I’d beg to differ. Although certainly the simplistic brain-as-computer models have been discredited, at its heart the brain remains a computing device , albeit one with a highly unique and massively parallel architecture. Leaving aside the odd conflation of “meaning” with “belief” and “consciousness”, it’s absurd to claim that there’s “momentum” towards thinking that any of those things emerges mysteriously–there is simply increased awareness of the holes in our understanding as we peer in more closely. Emotions may be squishy but are nevertheless controlled by increasingly well understood neurochemical processes. And how does the fact that researchers are trying to understand universal moral intuitions have anything to do with a shift away from “hard-core materialism”? They are trying to understand them within materialistic frameworks such as evolutionary psychology.
Particularly odd is Brooks’ treatment of Newberg’s research; he interprets the finding that transcendent experiences can actually be identified and measured in the brain as showing that “scientists have more respect for elevated spiritual states.” But what could be more materialistic than the attribution of transcendent experiences to brain processes?

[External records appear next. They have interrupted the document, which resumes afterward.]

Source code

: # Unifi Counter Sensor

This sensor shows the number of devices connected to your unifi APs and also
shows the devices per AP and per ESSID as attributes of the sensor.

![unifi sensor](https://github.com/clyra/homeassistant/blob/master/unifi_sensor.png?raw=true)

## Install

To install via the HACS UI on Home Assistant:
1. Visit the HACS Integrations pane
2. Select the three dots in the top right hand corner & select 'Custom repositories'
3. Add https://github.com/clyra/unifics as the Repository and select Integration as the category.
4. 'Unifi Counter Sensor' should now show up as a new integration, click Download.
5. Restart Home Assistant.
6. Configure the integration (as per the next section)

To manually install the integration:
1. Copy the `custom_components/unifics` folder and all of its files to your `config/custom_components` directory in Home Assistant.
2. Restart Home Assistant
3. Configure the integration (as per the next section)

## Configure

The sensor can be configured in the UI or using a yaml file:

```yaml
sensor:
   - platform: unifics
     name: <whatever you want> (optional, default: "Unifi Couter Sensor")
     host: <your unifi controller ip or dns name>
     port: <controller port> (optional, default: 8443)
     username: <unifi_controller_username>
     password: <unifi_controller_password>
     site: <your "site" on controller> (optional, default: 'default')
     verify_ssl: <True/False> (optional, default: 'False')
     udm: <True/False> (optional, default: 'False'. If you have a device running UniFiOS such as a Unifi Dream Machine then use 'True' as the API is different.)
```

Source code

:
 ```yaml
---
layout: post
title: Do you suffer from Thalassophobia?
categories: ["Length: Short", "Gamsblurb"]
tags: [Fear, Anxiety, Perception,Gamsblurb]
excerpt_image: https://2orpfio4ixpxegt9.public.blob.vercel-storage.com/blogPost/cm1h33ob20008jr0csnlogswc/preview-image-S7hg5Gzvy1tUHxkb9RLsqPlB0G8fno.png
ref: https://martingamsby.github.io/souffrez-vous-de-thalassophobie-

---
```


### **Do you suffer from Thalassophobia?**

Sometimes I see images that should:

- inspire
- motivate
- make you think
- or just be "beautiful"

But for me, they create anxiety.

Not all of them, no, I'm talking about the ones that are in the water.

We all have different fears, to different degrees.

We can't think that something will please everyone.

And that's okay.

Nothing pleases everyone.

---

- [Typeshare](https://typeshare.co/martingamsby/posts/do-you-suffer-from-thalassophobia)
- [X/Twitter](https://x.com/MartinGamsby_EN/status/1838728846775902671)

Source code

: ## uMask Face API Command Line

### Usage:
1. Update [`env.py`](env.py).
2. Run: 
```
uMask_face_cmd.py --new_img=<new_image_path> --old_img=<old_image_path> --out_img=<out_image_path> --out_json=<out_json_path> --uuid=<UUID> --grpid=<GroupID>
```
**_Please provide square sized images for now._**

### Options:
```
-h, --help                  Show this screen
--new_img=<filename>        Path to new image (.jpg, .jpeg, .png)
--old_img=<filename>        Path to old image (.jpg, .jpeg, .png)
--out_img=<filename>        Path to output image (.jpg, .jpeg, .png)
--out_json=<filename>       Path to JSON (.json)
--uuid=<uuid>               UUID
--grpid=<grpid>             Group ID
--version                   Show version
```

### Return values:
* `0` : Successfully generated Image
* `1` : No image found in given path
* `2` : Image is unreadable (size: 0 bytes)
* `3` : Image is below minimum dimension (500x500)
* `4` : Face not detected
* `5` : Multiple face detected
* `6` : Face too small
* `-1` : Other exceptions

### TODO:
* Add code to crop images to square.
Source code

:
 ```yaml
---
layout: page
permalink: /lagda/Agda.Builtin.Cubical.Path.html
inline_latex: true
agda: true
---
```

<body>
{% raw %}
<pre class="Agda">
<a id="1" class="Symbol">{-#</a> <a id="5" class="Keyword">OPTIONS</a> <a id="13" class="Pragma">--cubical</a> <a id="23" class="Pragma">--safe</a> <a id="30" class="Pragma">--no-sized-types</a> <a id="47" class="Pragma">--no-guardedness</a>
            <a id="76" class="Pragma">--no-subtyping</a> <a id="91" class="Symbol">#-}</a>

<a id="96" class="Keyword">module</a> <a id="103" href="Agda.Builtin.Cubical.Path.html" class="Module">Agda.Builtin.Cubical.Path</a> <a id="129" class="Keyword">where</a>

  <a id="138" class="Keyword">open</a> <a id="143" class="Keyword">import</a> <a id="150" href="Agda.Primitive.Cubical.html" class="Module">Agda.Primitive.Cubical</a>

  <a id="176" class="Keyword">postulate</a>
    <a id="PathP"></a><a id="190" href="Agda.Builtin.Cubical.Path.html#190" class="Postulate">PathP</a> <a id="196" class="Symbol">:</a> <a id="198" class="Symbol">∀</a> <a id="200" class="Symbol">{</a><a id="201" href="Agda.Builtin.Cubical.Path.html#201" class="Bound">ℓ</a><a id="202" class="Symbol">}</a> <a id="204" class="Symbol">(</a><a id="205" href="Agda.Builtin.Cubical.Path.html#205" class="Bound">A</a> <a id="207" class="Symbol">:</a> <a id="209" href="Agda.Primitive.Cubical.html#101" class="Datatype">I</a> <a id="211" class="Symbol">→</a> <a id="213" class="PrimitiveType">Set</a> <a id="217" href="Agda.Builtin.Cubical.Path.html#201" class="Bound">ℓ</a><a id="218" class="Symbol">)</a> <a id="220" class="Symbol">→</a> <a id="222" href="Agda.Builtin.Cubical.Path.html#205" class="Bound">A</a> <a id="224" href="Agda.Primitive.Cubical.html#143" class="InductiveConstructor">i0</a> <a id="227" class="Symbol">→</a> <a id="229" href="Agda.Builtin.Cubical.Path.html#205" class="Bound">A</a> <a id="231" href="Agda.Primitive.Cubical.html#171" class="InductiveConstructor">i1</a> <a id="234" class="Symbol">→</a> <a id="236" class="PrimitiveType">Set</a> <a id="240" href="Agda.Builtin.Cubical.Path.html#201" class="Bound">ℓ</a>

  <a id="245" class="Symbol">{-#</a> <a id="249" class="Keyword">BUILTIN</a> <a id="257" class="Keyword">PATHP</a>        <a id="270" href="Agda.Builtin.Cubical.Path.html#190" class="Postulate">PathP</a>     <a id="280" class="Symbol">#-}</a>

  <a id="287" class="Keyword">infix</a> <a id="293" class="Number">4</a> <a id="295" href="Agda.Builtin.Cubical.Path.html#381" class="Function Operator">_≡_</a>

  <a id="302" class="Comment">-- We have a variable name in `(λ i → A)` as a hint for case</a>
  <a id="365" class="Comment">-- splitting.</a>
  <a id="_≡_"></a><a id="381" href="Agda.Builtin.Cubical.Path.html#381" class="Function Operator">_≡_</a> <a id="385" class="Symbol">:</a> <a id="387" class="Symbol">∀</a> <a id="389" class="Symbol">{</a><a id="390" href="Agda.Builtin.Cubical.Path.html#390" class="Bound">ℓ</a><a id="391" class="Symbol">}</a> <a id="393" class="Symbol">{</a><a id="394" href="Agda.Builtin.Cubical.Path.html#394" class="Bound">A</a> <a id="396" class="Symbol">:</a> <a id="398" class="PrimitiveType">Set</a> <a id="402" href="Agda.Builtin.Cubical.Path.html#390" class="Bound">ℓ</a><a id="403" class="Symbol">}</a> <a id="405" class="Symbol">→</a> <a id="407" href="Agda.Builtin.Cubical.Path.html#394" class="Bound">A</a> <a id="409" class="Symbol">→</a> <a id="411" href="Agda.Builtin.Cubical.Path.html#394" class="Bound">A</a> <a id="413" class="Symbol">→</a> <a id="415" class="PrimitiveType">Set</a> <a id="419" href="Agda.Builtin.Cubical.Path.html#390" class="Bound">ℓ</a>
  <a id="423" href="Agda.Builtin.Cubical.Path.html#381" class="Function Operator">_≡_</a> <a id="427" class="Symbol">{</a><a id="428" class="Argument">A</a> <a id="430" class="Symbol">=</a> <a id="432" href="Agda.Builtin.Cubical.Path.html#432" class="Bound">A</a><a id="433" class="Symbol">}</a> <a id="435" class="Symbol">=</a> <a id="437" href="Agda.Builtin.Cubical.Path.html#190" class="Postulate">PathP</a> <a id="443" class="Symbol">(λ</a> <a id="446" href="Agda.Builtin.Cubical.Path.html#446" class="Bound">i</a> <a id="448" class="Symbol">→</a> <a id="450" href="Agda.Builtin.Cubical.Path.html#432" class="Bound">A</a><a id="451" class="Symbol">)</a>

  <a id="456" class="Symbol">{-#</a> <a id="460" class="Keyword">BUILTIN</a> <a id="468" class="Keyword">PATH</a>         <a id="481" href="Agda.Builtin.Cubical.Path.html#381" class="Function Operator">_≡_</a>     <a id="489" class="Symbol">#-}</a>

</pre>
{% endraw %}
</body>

Finally, it is odd that Brooks manages to completely ignore the work of the Atran’s and Boyer’s of the world. People’s belief in the white-bearded sort of God that created the earth in seven days will not melt away after they read one article on how the brain facilitates transcendent experiences or hear their brother-in-law talking about it. Changes in belief structures of this sort require time on a microevolutionary scale–generations.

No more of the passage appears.